Un pastor halló varios guijarros, brillantes, poligonales, y desató la locura
Convivían con ellos vendedores de comida y bebida, quizá más confiados en hacer negocio con la venta ambulante que con los supuestos diamantes. Al menos, ellos sí que hicieron el agosto ofreciendo a precio de piedra preciosa galletas, maíz dulce o ese popular bocadillo al que los sudafricanos llaman kota, contundente receta a base de pan blanco ahuecado relleno de carne o embutido con papatas fritas, queso y salsa al gusto. Energía pura –y tal vez indigestiones– para cavar a tumba abierta.
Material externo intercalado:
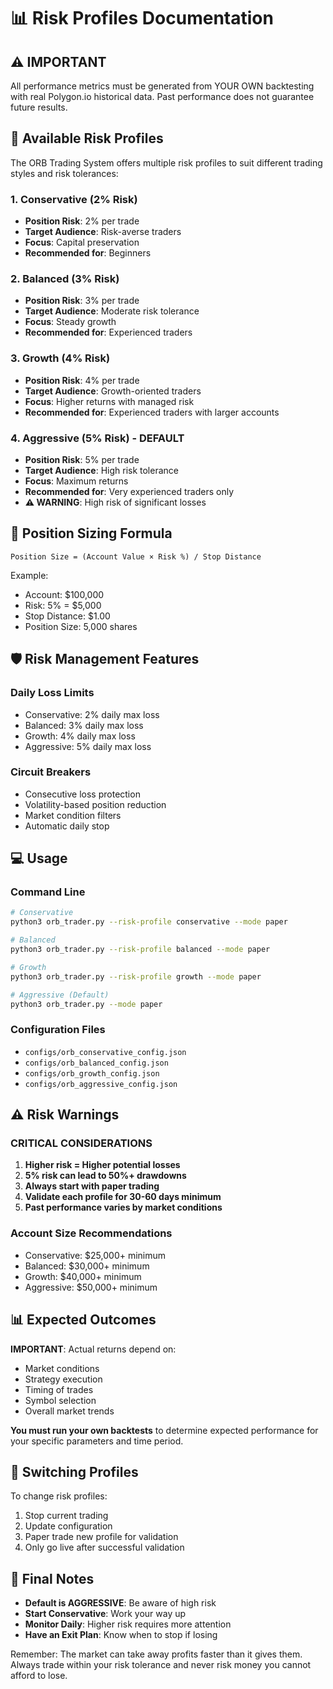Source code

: # 📊 Risk Profiles Documentation

## ⚠️ IMPORTANT
All performance metrics must be generated from YOUR OWN backtesting with real Polygon.io historical data. Past performance does not guarantee future results.

## 🎯 Available Risk Profiles

The ORB Trading System offers multiple risk profiles to suit different trading styles and risk tolerances:

### 1. Conservative (2% Risk)
- **Position Risk**: 2% per trade
- **Target Audience**: Risk-averse traders
- **Focus**: Capital preservation
- **Recommended for**: Beginners

### 2. Balanced (3% Risk)
- **Position Risk**: 3% per trade
- **Target Audience**: Moderate risk tolerance
- **Focus**: Steady growth
- **Recommended for**: Experienced traders

### 3. Growth (4% Risk)
- **Position Risk**: 4% per trade
- **Target Audience**: Growth-oriented traders
- **Focus**: Higher returns with managed risk
- **Recommended for**: Experienced traders with larger accounts

### 4. Aggressive (5% Risk) - DEFAULT
- **Position Risk**: 5% per trade
- **Target Audience**: High risk tolerance
- **Focus**: Maximum returns
- **Recommended for**: Very experienced traders only
- **⚠️ WARNING**: High risk of significant losses

## 📐 Position Sizing Formula

```
Position Size = (Account Value × Risk %) / Stop Distance
```

Example:
- Account: $100,000
- Risk: 5% = $5,000
- Stop Distance: $1.00
- Position Size: 5,000 shares

## 🛡️ Risk Management Features

### Daily Loss Limits
- Conservative: 2% daily max loss
- Balanced: 3% daily max loss
- Growth: 4% daily max loss
- Aggressive: 5% daily max loss

### Circuit Breakers
- Consecutive loss protection
- Volatility-based position reduction
- Market condition filters
- Automatic daily stop

## 💻 Usage

### Command Line
```bash
# Conservative
python3 orb_trader.py --risk-profile conservative --mode paper

# Balanced
python3 orb_trader.py --risk-profile balanced --mode paper

# Growth
python3 orb_trader.py --risk-profile growth --mode paper

# Aggressive (Default)
python3 orb_trader.py --mode paper
```

### Configuration Files
- `configs/orb_conservative_config.json`
- `configs/orb_balanced_config.json`
- `configs/orb_growth_config.json`
- `configs/orb_aggressive_config.json`

## ⚠️ Risk Warnings

### CRITICAL CONSIDERATIONS
1. **Higher risk = Higher potential losses**
2. **5% risk can lead to 50%+ drawdowns**
3. **Always start with paper trading**
4. **Validate each profile for 30-60 days minimum**
5. **Past performance varies by market conditions**

### Account Size Recommendations
- Conservative: $25,000+ minimum
- Balanced: $30,000+ minimum
- Growth: $40,000+ minimum
- Aggressive: $50,000+ minimum

## 📊 Expected Outcomes

**IMPORTANT**: Actual returns depend on:
- Market conditions
- Strategy execution
- Timing of trades
- Symbol selection
- Overall market trends

**You must run your own backtests** to determine expected performance for your specific parameters and time period.

## 🔄 Switching Profiles

To change risk profiles:
1. Stop current trading
2. Update configuration
3. Paper trade new profile for validation
4. Only go live after successful validation

## 📝 Final Notes

- **Default is AGGRESSIVE**: Be aware of high risk
- **Start Conservative**: Work your way up
- **Monitor Daily**: Higher risk requires more attention
- **Have an Exit Plan**: Know when to stop if losing

Remember: The market can take away profits faster than it gives them. Always trade within your risk tolerance and never risk money you cannot afford to lose.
Música a todo volumen, como banda sonora, retumbaba desde los coches; cada DJ-minero buscando imponerse a los demás. Imaginen el caos sónico, un auténtico infierno para oídos delicados. No faltó asimismo la cerveza y, por supuesto, diligentes granujas, primeros llegados al lugar, que ofrecían a los nuevos sus piedras supuestamente preciosas a seis veces el valor del cuarzo; a años luz, en todo caso, de lo que le pedirían por un diamante.
La mayoría ya se ha marchado, pero los más desconfiados –desesperados, más bien– aún cavan. «Si es cuarzo, algo sacaremos; pero ¿y si nos han engañado y acaban siendo diamantes?». Bajo tal creencia trabajan. La desesperación, al menos, deja así paso a la ilusión por unos días.